Task description:
Which lines of the entries contain the string "import"? Please find them and copy them.

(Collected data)
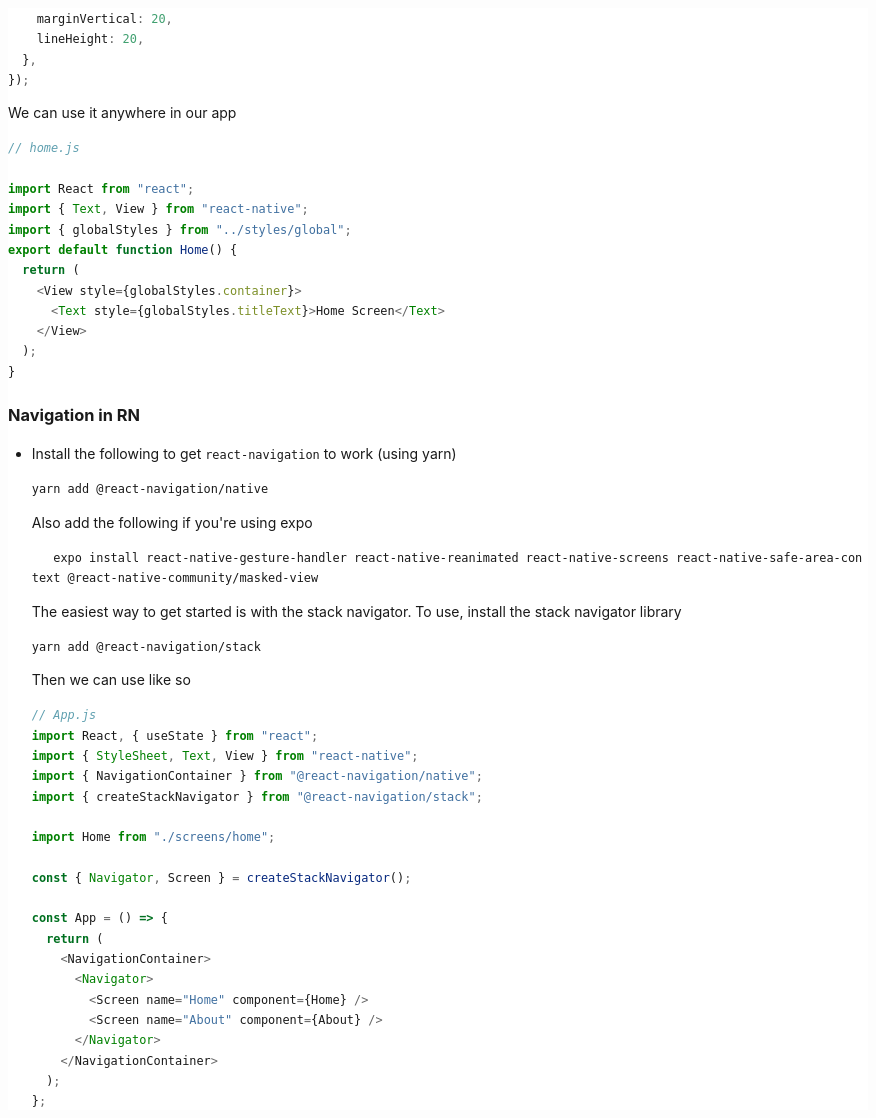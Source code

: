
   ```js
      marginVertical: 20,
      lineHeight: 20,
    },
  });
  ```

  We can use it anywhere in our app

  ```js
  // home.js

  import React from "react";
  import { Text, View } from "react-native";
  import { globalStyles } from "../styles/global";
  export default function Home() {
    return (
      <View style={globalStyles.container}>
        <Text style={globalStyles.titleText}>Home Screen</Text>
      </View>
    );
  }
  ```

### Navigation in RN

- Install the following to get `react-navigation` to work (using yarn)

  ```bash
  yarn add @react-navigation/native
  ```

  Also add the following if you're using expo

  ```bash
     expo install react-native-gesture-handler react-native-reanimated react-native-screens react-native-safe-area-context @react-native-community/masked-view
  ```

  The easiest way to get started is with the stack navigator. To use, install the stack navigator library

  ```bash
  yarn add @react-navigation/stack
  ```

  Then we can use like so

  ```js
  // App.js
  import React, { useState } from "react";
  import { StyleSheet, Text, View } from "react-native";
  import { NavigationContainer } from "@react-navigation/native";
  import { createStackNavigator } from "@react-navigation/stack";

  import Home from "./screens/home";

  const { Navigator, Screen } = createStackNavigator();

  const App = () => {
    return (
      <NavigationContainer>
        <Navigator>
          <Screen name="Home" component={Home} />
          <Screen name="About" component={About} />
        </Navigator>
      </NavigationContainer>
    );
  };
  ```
--
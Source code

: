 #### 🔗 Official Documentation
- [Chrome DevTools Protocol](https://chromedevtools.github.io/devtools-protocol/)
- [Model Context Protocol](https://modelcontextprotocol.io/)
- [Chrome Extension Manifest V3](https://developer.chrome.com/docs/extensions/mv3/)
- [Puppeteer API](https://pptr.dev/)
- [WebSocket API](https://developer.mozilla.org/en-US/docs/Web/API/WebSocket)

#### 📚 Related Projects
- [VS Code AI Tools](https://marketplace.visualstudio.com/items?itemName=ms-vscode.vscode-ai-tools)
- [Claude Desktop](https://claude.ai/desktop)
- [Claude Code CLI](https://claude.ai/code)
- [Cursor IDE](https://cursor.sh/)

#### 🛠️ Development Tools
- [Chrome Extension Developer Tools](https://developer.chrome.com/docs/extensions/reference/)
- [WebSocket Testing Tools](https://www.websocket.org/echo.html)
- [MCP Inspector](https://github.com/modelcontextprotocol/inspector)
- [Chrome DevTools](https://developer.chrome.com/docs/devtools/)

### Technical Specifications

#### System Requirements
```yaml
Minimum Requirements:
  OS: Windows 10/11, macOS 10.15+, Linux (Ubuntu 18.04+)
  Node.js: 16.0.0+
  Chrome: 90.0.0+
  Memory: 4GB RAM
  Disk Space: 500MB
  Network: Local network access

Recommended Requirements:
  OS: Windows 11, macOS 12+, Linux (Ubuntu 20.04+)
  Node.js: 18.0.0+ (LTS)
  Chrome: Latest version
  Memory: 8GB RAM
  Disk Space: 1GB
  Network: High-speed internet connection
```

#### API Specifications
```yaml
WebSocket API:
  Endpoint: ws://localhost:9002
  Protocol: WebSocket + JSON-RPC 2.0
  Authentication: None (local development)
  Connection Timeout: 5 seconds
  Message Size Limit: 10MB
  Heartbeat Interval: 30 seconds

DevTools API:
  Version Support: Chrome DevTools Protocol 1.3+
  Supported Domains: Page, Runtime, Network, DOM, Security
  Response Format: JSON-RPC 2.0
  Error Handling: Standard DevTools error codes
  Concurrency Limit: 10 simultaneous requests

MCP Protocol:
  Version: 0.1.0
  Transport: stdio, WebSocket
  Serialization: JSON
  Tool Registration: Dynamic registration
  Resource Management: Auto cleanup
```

Solution to this exercise:
  import React from "react";
  import { Text, View } from "react-native";
  import { globalStyles } from "../styles/global";
  import React, { useState } from "react";
  import { StyleSheet, Text, View } from "react-native";
  import { NavigationContainer } from "@react-navigation/native";
  import { createStackNavigator } from "@react-navigation/stack";
  import Home from "./screens/home";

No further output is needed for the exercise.